Cabinet is well known across Oxford for the three-dimensional models of museum objects that we create to promote teaching with material culture. While these models are an effective way to get our users to engage with museum collections, Cabinet offers so much more. Demonstrating this, our new public course, Corpus: Representing the Body in Medieval Manuscripts, is built entirely around 2D images from manuscripts and designed for university-level teaching.
Cabinet is compliant with the IIIF (International Image Interoperability Framework): a set of image and metadata retrieval specifications that aim to make high-quality digital images more accessible. The framework is the result of an international and collaborative project, which the Bodleian has been involved with since the beginning. Corpus has utilised the IIIF to bring in high-quality 2D images of medieval manuscripts from various collections around the world that work with the framework, including the Wellcome Collection, British Library, Bayerische Staatsbibliothek (Munich), Cambridge University Library, Vatican Library, Zurich’s Zentralbibliothek and, of course, the Bodleian.

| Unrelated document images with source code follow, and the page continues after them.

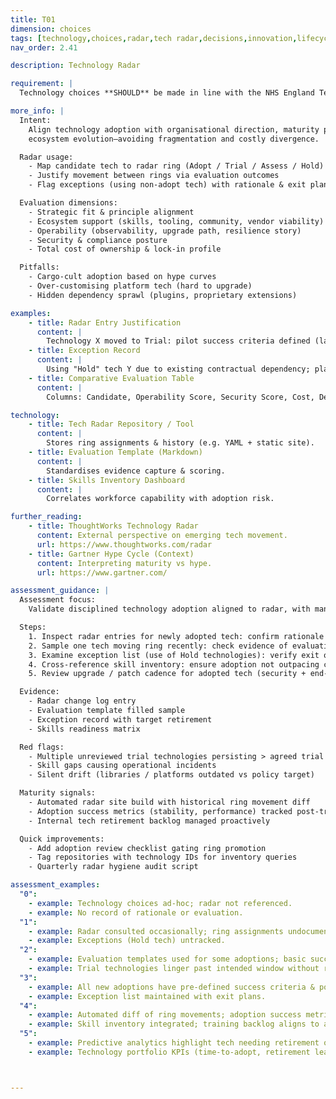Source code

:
 ```yaml
---
title: T01
dimension: choices
tags: [technology,choices,radar,tech radar,decisions,innovation,lifecycle,governance,adoption,emerging]
nav_order: 2.41

description: Technology Radar

requirement: |
  Technology choices **SHOULD** be made in line with the NHS England Technology Radar, corporate direction and wider industry trends using the associated processes to support decision making. (Note there are overlaps with the Engineering red lines; ensure a consistent response and do not repeat assessments)

more_info: |
  Intent:
    Align technology adoption with organisational direction, maturity posture and
    ecosystem evolution—avoiding fragmentation and costly divergence.

  Radar usage:
    - Map candidate tech to radar ring (Adopt / Trial / Assess / Hold)
    - Justify movement between rings via evaluation outcomes
    - Flag exceptions (using non-adopt tech) with rationale & exit plan

  Evaluation dimensions:
    - Strategic fit & principle alignment
    - Ecosystem support (skills, tooling, community, vendor viability)
    - Operability (observability, upgrade path, resilience story)
    - Security & compliance posture
    - Total cost of ownership & lock-in profile

  Pitfalls:
    - Cargo-cult adoption based on hype curves
    - Over-customising platform tech (hard to upgrade)
    - Hidden dependency sprawl (plugins, proprietary extensions)

examples: 
    - title: Radar Entry Justification
      content: |
        Technology X moved to Trial: pilot success criteria defined (latency < 50ms, admin overhead < 1 FTE).
    - title: Exception Record
      content: |
        Using "Hold" tech Y due to existing contractual dependency; plan to retire by Q3.
    - title: Comparative Evaluation Table
      content: |
        Columns: Candidate, Operability Score, Security Score, Cost, Decision.

technology:
    - title: Tech Radar Repository / Tool
      content: |
        Stores ring assignments & history (e.g. YAML + static site).
    - title: Evaluation Template (Markdown)
      content: |
        Standardises evidence capture & scoring.
    - title: Skills Inventory Dashboard
      content: |
        Correlates workforce capability with adoption risk.

further_reading:
    - title: ThoughtWorks Technology Radar
      content: External perspective on emerging tech movement.
      url: https://www.thoughtworks.com/radar
    - title: Gartner Hype Cycle (Context)
      content: Interpreting maturity vs hype.
      url: https://www.gartner.com/

assessment_guidance: |
  Assessment focus:
    Validate disciplined technology adoption aligned to radar, with managed exceptions and lifecycle review.

  Steps:
    1. Inspect radar entries for newly adopted tech: confirm rationale & success criteria defined pre-adoption.
    2. Sample one tech moving ring recently: check evidence of evaluation vs criteria (not opinion only).
    3. Examine exception list (use of Hold technologies): verify exit or mitigation plan.
    4. Cross-reference skill inventory: ensure adoption not outpacing capability (training / hiring plan present).
    5. Review upgrade / patch cadence for adopted tech (security + end-of-life awareness).

  Evidence:
    - Radar change log entry
    - Evaluation template filled sample
    - Exception record with target retirement
    - Skills readiness matrix

  Red flags:
    - Multiple unreviewed trial technologies persisting > agreed trial window
    - Skill gaps causing operational incidents
    - Silent drift (libraries / platforms outdated vs policy target)

  Maturity signals:
    - Automated radar site build with historical ring movement diff
    - Adoption success metrics (stability, performance) tracked post-trial
    - Internal tech retirement backlog managed proactively

  Quick improvements:
    - Add adoption review checklist gating ring promotion
    - Tag repositories with technology IDs for inventory queries
    - Quarterly radar hygiene audit script

assessment_examples:
  "0":
    - example: Technology choices ad-hoc; radar not referenced.
    - example: No record of rationale or evaluation.
  "1":
    - example: Radar consulted occasionally; ring assignments undocumented; success criteria absent.
    - example: Exceptions (Hold tech) untracked.
  "2":
    - example: Evaluation templates used for some adoptions; basic success metrics outlined.
    - example: Trial technologies linger past intended window without review.
  "3":
    - example: All new adoptions have pre-defined success criteria & post-trial evaluation; ring movements logged.
    - example: Exception list maintained with exit plans.
  "4":
    - example: Automated diff of ring movements; adoption success metrics feed dashboards guiding decisions.
    - example: Skill inventory integrated; training backlog aligns to adoption plan.
  "5":
    - example: Predictive analytics highlight tech needing retirement or upgrade; automated nudges for overdue trials.
    - example: Technology portfolio KPIs (time-to-adopt, retirement lead time) optimised & improving.



---
```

Beyond the ability to bring images together into one online paper, there are a number of features within Cabinet that make it the ideal tool for teaching with manuscripts.
1. The Annotations Feature is particularly useful for the transcription and/or translation of languages inaccessible to many students. In this example, the Latin legends of this medieval diagram of the uterus (Bodleian, MS Ashmole 399, fol. 13v) are provided in numbered annotations.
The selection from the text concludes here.